[[ Listed entries open ]]
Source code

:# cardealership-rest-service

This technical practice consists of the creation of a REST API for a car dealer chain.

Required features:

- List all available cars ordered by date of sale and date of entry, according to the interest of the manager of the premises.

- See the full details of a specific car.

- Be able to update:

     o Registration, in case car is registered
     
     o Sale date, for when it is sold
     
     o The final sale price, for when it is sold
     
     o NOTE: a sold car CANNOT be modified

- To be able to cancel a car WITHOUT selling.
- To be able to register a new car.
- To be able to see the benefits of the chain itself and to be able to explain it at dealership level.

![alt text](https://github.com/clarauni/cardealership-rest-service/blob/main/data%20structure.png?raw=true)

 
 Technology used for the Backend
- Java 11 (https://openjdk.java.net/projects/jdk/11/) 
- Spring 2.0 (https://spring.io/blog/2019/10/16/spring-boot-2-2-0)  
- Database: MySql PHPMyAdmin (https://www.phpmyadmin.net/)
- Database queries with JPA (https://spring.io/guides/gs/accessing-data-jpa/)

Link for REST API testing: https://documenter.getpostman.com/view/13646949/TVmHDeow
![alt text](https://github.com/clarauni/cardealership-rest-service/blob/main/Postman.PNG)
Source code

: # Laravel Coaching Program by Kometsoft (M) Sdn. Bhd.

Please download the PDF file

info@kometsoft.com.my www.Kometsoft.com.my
[[ Listed entries closed ]]
* _Activity_: Set down the records again, exactly.

* _Reply to the exercise_:
Source code

:# cardealership-rest-service

This technical practice consists of the creation of a REST API for a car dealer chain.

Required features:

- List all available cars ordered by date of sale and date of entry, according to the interest of the manager of the premises.

- See the full details of a specific car.

- Be able to update:

     o Registration, in case car is registered
     
     o Sale date, for when it is sold
     
     o The final sale price, for when it is sold
     
     o NOTE: a sold car CANNOT be modified

- To be able to cancel a car WITHOUT selling.
- To be able to register a new car.
- To be able to see the benefits of the chain itself and to be able to explain it at dealership level.

![alt text](https://github.com/clarauni/cardealership-rest-service/blob/main/data%20structure.png?raw=true)

 
 Technology used for the Backend
- Java 11 (https://openjdk.java.net/projects/jdk/11/) 
- Spring 2.0 (https://spring.io/blog/2019/10/16/spring-boot-2-2-0)  
- Database: MySql PHPMyAdmin (https://www.phpmyadmin.net/)
- Database queries with JPA (https://spring.io/guides/gs/accessing-data-jpa/)

Link for REST API testing: https://documenter.getpostman.com/view/13646949/TVmHDeow
![alt text](https://github.com/clarauni/cardealership-rest-service/blob/main/Postman.PNG)
Source code

: # Laravel Coaching Program by Kometsoft (M) Sdn. Bhd.

Please download the PDF file

info@kometsoft.com.my www.Kometsoft.com.my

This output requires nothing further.